Motivation§

RSA is a public-key cryptosystem that differs from Elgamal in that it does not rely on the difficulty of the discrete logarithm problem, but rather factorization.


Modular Exponentation§

RSA works by raising the message to a power mod p. We first want to inspect whether raising a message to an exponent over $\mathbb{F}_p$ will create an injective or a surjective endomorphism.

We now check in $\mathbb{F}_{11}$ exponent values of $5$ and $7$:

$$ \begin{array}{ r c l c r c l } 1^5 \mkern-.8em&\equiv& \mkern-.8em1&\quad&1^7 \mkern-.8em&\equiv&\mkern-.8em 1\\ 2^5 \mkern-.8em&\equiv& \mkern-.8em10&&2^7 \mkern-.8em&\equiv&\mkern-.8em 7\\ 3^5 \mkern-.8em&\equiv& \mkern-.8em1&&3^7 \mkern-.8em&\equiv&\mkern-.8em 9\\ 4^5 \mkern-.8em&\equiv& \mkern-.8em1&&4^7 \mkern-.8em&\equiv&\mkern-.8em 5\\ 5^5 \mkern-.8em&\equiv& \mkern-.8em1&&5^7 \mkern-.8em&\equiv&\mkern-.8em 3\\ 6^5 \mkern-.8em&\equiv& \mkern-.8em10&&6^7 \mkern-.8em&\equiv&\mkern-.8em 8\\ 7^5 \mkern-.8em&\equiv& \mkern-.8em10&&7^7 \mkern-.8em&\equiv&\mkern-.8em 6\\ 8^5 \mkern-.8em&\equiv& \mkern-.8em10&&8^7 \mkern-.8em&\equiv&\mkern-.8em 2\\ 9^5 \mkern-.8em&\equiv& \mkern-.8em1&&9^7 \mkern-.8em&\equiv&\mkern-.8em 4\\ 10^5 \mkern-.8em&\equiv& \mkern-.8em10&&10^7 \mkern-.8em&\equiv&\mkern-.8em 10 \end{array} $$

Using $7$, we see that we get an injection from $a \rightarrowtail a^7$, which also happens to be a bijection; i.e. raising a base $a$ by $7$ permutes the residues modulo $11$. We then notice that $\varphi(11) = 10$ and that $(5, \varphi(11)) \neq 1$; therefore, any exponent coprime to the totient will produce a unique mapping.

Lemma 13.1

Sps. $a, m \in \mathbb{N}$ and that $(a, m) = 1$. Then, if $k, \overline{k} \in \mathbb{Z}_{\varphi(m)}$ such that $k\overline{k} \equiv 1 \pmod{\varphi(m)}$, then $a^{k\overline{k}} \equiv_m a$.
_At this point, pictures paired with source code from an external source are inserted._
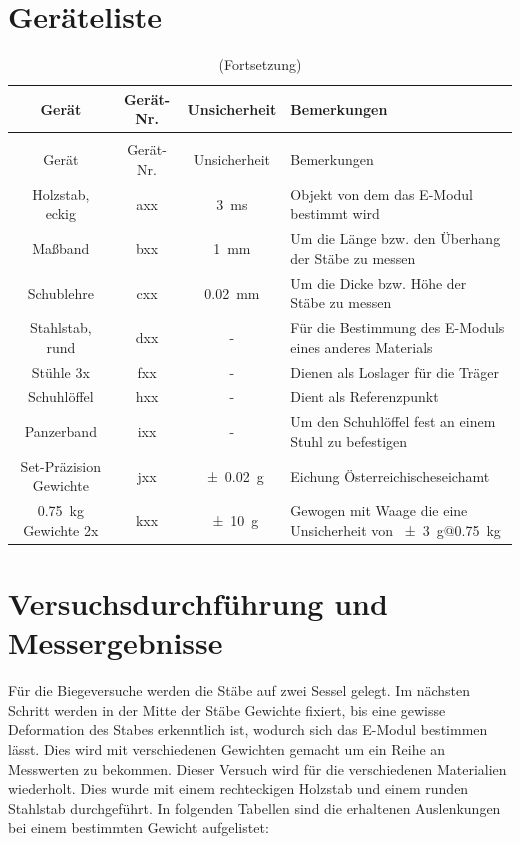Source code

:\documentclass[11pt,ngerman]{scrartcl}
\begin{document}
\section{Geräteliste}
\label{sec:geraeteliste}
\begin{longtable}{c|c|S|p{15em}}
\caption[Geräteliste]{Verwendete Geräte \label{tab:geraeteliste}} \\  %
\toprule
Gerät                              & Gerät-Nr. & { Unsicherheit }  & Bemerkungen \\  
\midrule
\endfirsthead
\caption[]{(Fortsetzung)}\\
\toprule
Gerät                              & Gerät-Nr. & { Unsicherheit }  & Bemerkungen \\                                                                        
\midrule
\endhead
\endfoot
\endlastfoot
        Holzstab, eckig & axx & \SI{3}{\ms}       & Objekt von dem das E-Modul bestimmt wird\\ \hline
        Maßband         & bxx & \SI{1}{\mm}       & Um die Länge bzw. den Überhang der Stäbe zu messen \\ \hline
        Schublehre      & cxx & \SI{0.02}{\mm}    & Um die Dicke bzw. Höhe der Stäbe zu messen \\ \hline
        Stahlstab, rund & dxx & { - }             & Für die Bestimmung des E-Moduls eines anderes Materials \\ \hline
        Stühle 3x       & fxx & { - }             & Dienen als Loslager für die Träger \\ \hline
        Schuhlöffel     & hxx & { - }             & Dient als Referenzpunkt \\ \hline
        Panzerband      & ixx & { - }             & Um den Schuhlöffel fest an einem Stuhl zu befestigen\\ \hline
        Set-Präzision Gewichte     & jxx & \SI{+-0.02}{\gram} & Eichung Österreichischeseichamt \\ \hline
        \SI{0.75}{\kg} Gewichte 2x & kxx & \SI{+-10}{\gram} & Gewogen mit Waage die eine Unsicherheit von \SI{+-3}{\g}@\SI{0.75}{\kg} \\ \hline

        \hline
\end{longtable}

\section{Versuchsdurchführung und Messergebnisse}
\label{sec:versuchsdurchfuehrung_messergebnisse}
Für die Biegeversuche werden die Stäbe auf zwei Sessel gelegt. Im nächsten
Schritt werden in der Mitte der Stäbe Gewichte fixiert, bis eine gewisse
Deformation des Stabes erkenntlich ist, wodurch sich das E-Modul bestimmen
lässt. Dies wird mit verschiedenen Gewichten gemacht um ein Reihe an Messwerten 
zu bekommen. Dieser Versuch wird für die verschiedenen Materialien wiederholt. 
Dies wurde mit einem rechteckigen Holzstab und einem runden Stahlstab durchgeführt.
In folgenden Tabellen sind die erhaltenen Auslenkungen bei einem bestimmten
Gewicht aufgelistet:
\end{document}
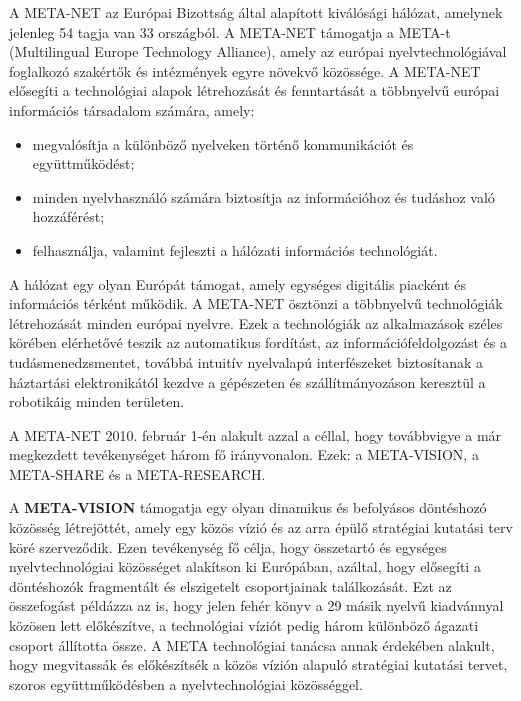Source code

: \begin{multicols}{2}

A META-NET az Európai Bizottság által alapított kiválósági hálózat, amelynek jelenleg 54 tagja van 33 országból\cite{rehm2011}. A META-NET támogatja a META-t (Multilingual Europe Technology Alliance), amely az európai nyelvtechnológiával foglalkozó szakértők és intézmények egyre növekvő közössége. A META-NET elősegíti a technológiai alapok létrehozását és fenn\-tar\-tá\-sát a többnyelvű európai információs társadalom számára, amely:

\begin{itemize}
\item megvalósítja a különböző nyelveken történő kommunikációt és együtt\-mű\-kö\-dést;
\item minden nyelvhasználó számára biztosítja az információhoz és tudáshoz való hozzáférést;
\item felhasználja, valamint fejleszti a hálózati információs technológiát.
\end{itemize}

A hálózat egy olyan Európát támogat, amely egységes digitális piacként és információs térként működik. A META-NET ösztönzi a többnyelvű technológiák létrehozását minden európai nyelvre. Ezek a technológiák az alkalmazások széles körében elérhetővé teszik az automatikus fordítást, az információfeldolgozást és a tudásmenedzsmentet, továbbá intuitív nyelvalapú interfészeket biztosítanak a háztartási elektronikától kezdve a gépészeten és szállítmányozáson keresztül a robotikáig minden területen. 

A META-NET 2010. február 1-én alakult azzal a céllal, hogy továbbvigye a már megkezdett tevékenységet három fő irányvonalon. Ezek: a META-VISION, a META-SHARE és a META-RESEARCH. 

A \textbf{META-VISION} támogatja egy olyan dinamikus és befolyásos döntéshozó kö\-zös\-ség létrejöttét, amely egy közös vízió és az arra épülő stratégiai kutatási terv köré szerveződik. Ezen tevékenység fő célja, hogy összetartó és egységes nyelvtechnológiai közösséget alakítson ki Európában, azáltal, hogy elősegíti a döntéshozók fragmentált és elszigetelt csoportjainak ta\-lál\-ko\-zá\-sát. Ezt az összefogást példázza az is, hogy jelen fehér könyv a 29 másik nyelvű kiadvánnyal közösen lett előkészítve, a technológiai víziót pedig három különböző ágazati csoport állította össze. A META technológiai tanácsa annak érdekében alakult, hogy megvitassák és előkészítsék a közös vízión alapuló stratégiai kutatási tervet, szoros együttműködésben a nyelvtechnológiai közösséggel. 


\end{multicols}
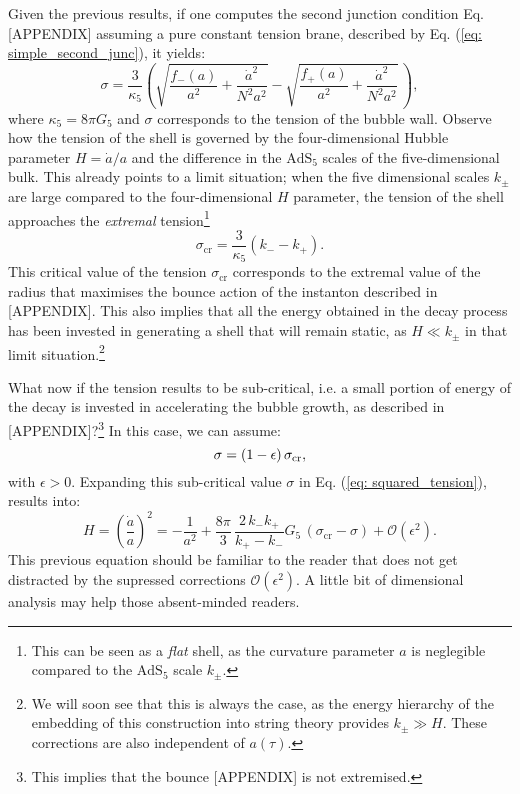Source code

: \documentclass[12pt, a4paper]{article} %
\begin{document}
Given the previous results, if one computes the second junction condition Eq. [APPENDIX] assuming a pure constant tension brane, described by Eq. (\ref{eq: simple_second_junc}), it yields:
\begin{equation}\label{eq: squared_tension}
	\sigma=\frac{3}{\kappa_5}\left(\sqrt{\frac{f_{-}(a)}{a^2}+\frac{\dot{a}^2}{N^2 a^2}}-\sqrt{\frac{f_{+}(a)}{a^2}+\frac{\dot{a}^2}{N^2 a^2}}\,\right),
\end{equation}
where $\kappa_{5} = 8 \pi G_{5}$ and $\sigma$ corresponds to the tension of the bubble wall. Observe how the tension of the shell is governed by the four-dimensional Hubble parameter $H = \dot{a}/a$ and the difference in the $\text{AdS}_{5}$ scales of the five-dimensional bulk. This already points to a limit situation; when the five dimensional scales $k_{\pm}$ are large compared to the four-dimensional $H$ parameter, the tension of the shell approaches the \textit{extremal} tension\footnote{This can be seen as a \textit{flat} shell, as the curvature parameter $a$ is neglegible compared to the $\text{AdS}_{5}$ scale $k_{\pm}$.}
\begin{equation}\label{eq: critical_tension}
	\sigma_{\text{cr}} = \frac{3}{\kappa_{5}} \left(k_{-} - k_{+} \right).
\end{equation}
This critical value of the tension $\sigma_{\text{cr}}$ corresponds to the extremal value of the radius that maximises the bounce action of the instanton described in [APPENDIX]. This also implies that all the energy obtained in the decay process has been invested in generating a shell that will remain static, as $H\ll k_{\pm}$ in that limit situation.\footnote{We will soon see that this is always the case, as the energy hierarchy of the embedding of this construction into string theory provides $k_{\pm} \gg H$. These corrections are also independent of $a(\tau)$.} 

What now if the tension results to be sub-critical, i.e. a small portion of energy of the decay is invested in accelerating the bubble growth, as described in [APPENDIX]?\footnote{This implies that the bounce [APPENDIX] is not extremised.} In this case, we can assume:
\begin{equation}
	\sigma = (1- \epsilon) \, \sigma_{\text{\text{cr}}},
\end{equation}
with $\epsilon > 0$. Expanding this sub-critical value $\sigma$ in Eq. (\ref{eq: squared_tension}), results into:
\begin{equation}\label{eq: friedmann_from_junc}
	H = \left(\frac{\dot{a}}{a}\right)^2=-\frac{1}{a^2}+\frac{8 \pi}{3} \, \frac{ 2 \, k_{-}k_{+}}{k_{+} - k_{-}} G_5\,\left(\sigma_{\text{cr}}-\sigma\right)+\mathcal{O}\left(\epsilon^2\right).
\end{equation}
This previous equation should be familiar to the reader that does not get distracted by the supressed corrections $\mathcal{O}\left(\epsilon^2\right)$. A little bit of dimensional analysis may help those absent-minded readers. 
\end{document}
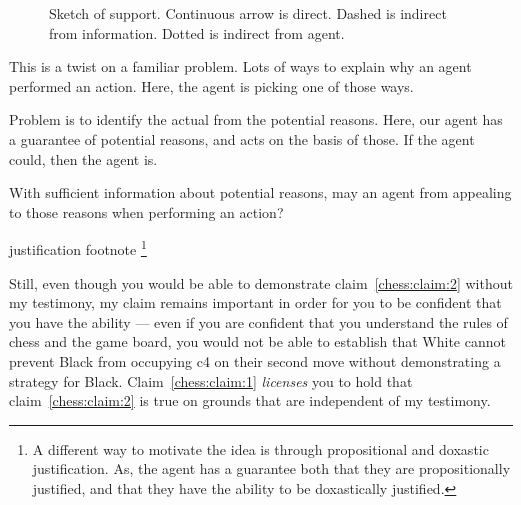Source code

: \documentclass[10pt]{article}
\begin{document}
\begin{figure}[h]
  \centering
\caption{Sketch of support.
  Continuous arrow is direct.
  Dashed is indirect from information.
  Dotted is indirect from agent.}
\label{fig:dynamics}
\end{figure}


\begin{note}
  This is a twist on a familiar problem.
  Lots of ways to explain why an agent performed an action.
  Here, the agent is picking one of those ways.

  Problem is to identify the actual from the potential reasons.
  Here, our agent has a guarantee of potential reasons, and acts on the basis of those.
  If the agent could, then the agent is.

  With sufficient information about potential reasons, may an agent from appealing to those reasons when performing an action?

  justification footnote\nolinebreak
  \footnote{
    A different way to motivate the idea is through propositional and doxastic justification.
    As, the agent has a guarantee both that they are propositionally justified, and that they have the ability to be doxastically justified.
  }
\end{note}

Still, even though you would be able to demonstrate claim~\ref{chess:claim:2} without my testimony, my claim remains important in order for you to be confident that you have the ability --- even if you are confident that you understand the rules of chess and the game board, you would not be able to establish that White cannot prevent Black from occupying c4 on their second move without demonstrating a strategy for Black.
Claim~\ref{chess:claim:1} \emph{licenses} you to hold that claim~\ref{chess:claim:2} is true on grounds that are independent of my testimony.
\end{document}
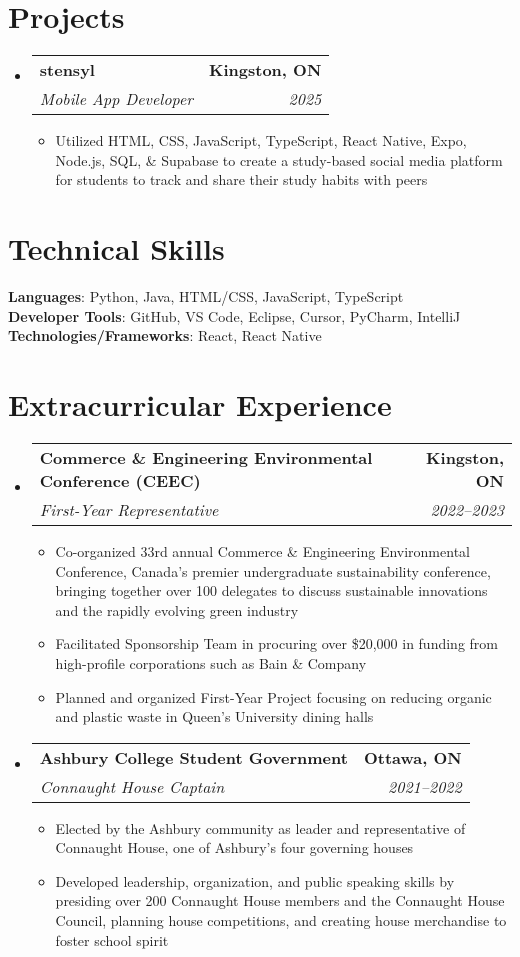 \documentclass[letterpaper,10pt]{article}
\makeatletter
\newcommand{\resumeItem}[1]{
  \item\small{
    {#1 \vspace{-2pt}}
  }
}
\newcommand{\resumeSubheading}[4]{
  \vspace{-2pt}\item
    \begin{tabular*}{1.0\textwidth}[t]{l@{\extracolsep{\fill}}r}
      \textbf{#1} & \textbf{\small #2} \\
      \textit{\small#3} & \textit{\small #4} \\
    \end{tabular*}\vspace{-7pt}
}
\newcommand{\resumeSubHeadingListStart}{\begin{itemize}[leftmargin=0.0in, label={}]}
\newcommand{\resumeSubHeadingListEnd}{\end{itemize}}
\newcommand{\resumeItemListStart}{\begin{itemize}[label=--]}
\newcommand{\resumeItemListEnd}{\end{itemize}\vspace{-5pt}}
\makeatother
\begin{document}
\section{Projects}
    \resumeSubHeadingListStart
      \resumeSubheading
          {stensyl}{Kingston, ON}
          {Mobile App Developer}{2025}
          \resumeItemListStart
            \resumeItem{Utilized HTML, CSS, JavaScript, TypeScript, React Native, Expo, Node.js, SQL, \& Supabase to create a study-based social media platform for students to track and share their study habits with peers}
          \resumeItemListEnd
    \resumeSubHeadingListEnd

%
\section{Technical Skills}
 \begin{itemize}[leftmargin=0.15in, label={}]
    \small{\item{
     \textbf{Languages}{: Python, Java, HTML/CSS, JavaScript, TypeScript} \\
     \textbf{Developer Tools}{: GitHub, VS Code, Eclipse, Cursor, PyCharm, IntelliJ} \\
     \textbf{Technologies/Frameworks}{: React, React Native} \\
    }}
 \end{itemize}
 \vspace{-16pt}

\section{Extracurricular Experience}
    \resumeSubHeadingListStart
      \resumeSubheading
        {Commerce \& Engineering Environmental Conference (CEEC)}{Kingston, ON}
        {First-Year Representative}{2022--2023}
        \resumeItemListStart
            \resumeItem{Co-organized 33rd annual Commerce \& Engineering Environmental Conference, Canada's premier undergraduate sustainability conference, bringing together over 100 delegates to discuss sustainable innovations and the rapidly evolving green industry}
            \resumeItem{Facilitated Sponsorship Team in procuring over \$20,000 in funding from high-profile corporations such as Bain \& Company}
            \resumeItem{Planned and organized First-Year Project focusing on reducing organic and plastic waste in Queen's University dining halls}
        \resumeItemListEnd
      \resumeSubheading
        {Ashbury College Student Government}{Ottawa, ON}
        {Connaught House Captain}{2021--2022}
        \resumeItemListStart
            \resumeItem{Elected by the Ashbury community as leader and representative of Connaught House, one of Ashbury's four governing houses}
            \resumeItem{Developed leadership, organization, and public speaking skills by presiding over 200 Connaught House members and the Connaught House Council, planning house competitions, and creating house merchandise to foster school spirit}
        \resumeItemListEnd
    \resumeSubHeadingListEnd
\end{document}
Using Euler’s theorem and the fact that there exists some $\ell$ such that $k\overline{k} = 1 + \ell\varphi(m)$, we get that

$$ a^{k\overline{k}} \equiv \left(a^{\varphi(m)}\right)^{\ell}\cdot a\equiv a \pmod{m}. $$

Lemma 13.2

Let $(k, \varphi(m)) = 1$, and $(a, m) = 1$. Then, the mapping $a \rightarrowtail a^k$ permutes the residues modulo $m$ (excluding 0). As a result, $a_i^k \equiv_m a_j^k \iff a_i \equiv_m a_j$.

$a_i \equiv a_i^{k\overline{k}} \equiv \left(a_i^k\right)^{\overline{k}} \equiv \left(a_j^k\right)^{\overline{k}} \equiv a_j \pmod{m}.$


The RSA Algorithm§

RSA

Setup:

  1. Alice chooses two distinct large primes $p, q$ and let $m = pq$.
  2. Alice can easily compute $\varphi(m) = (p-1)(q-1)$.
  3. Then, Alice chooses a random $k \in (0\dots\varphi(m))$ satisfying $(k, \varphi(m)) = 1$.
  4. Finally, Alice makes the numbers $m, k$ available publicly.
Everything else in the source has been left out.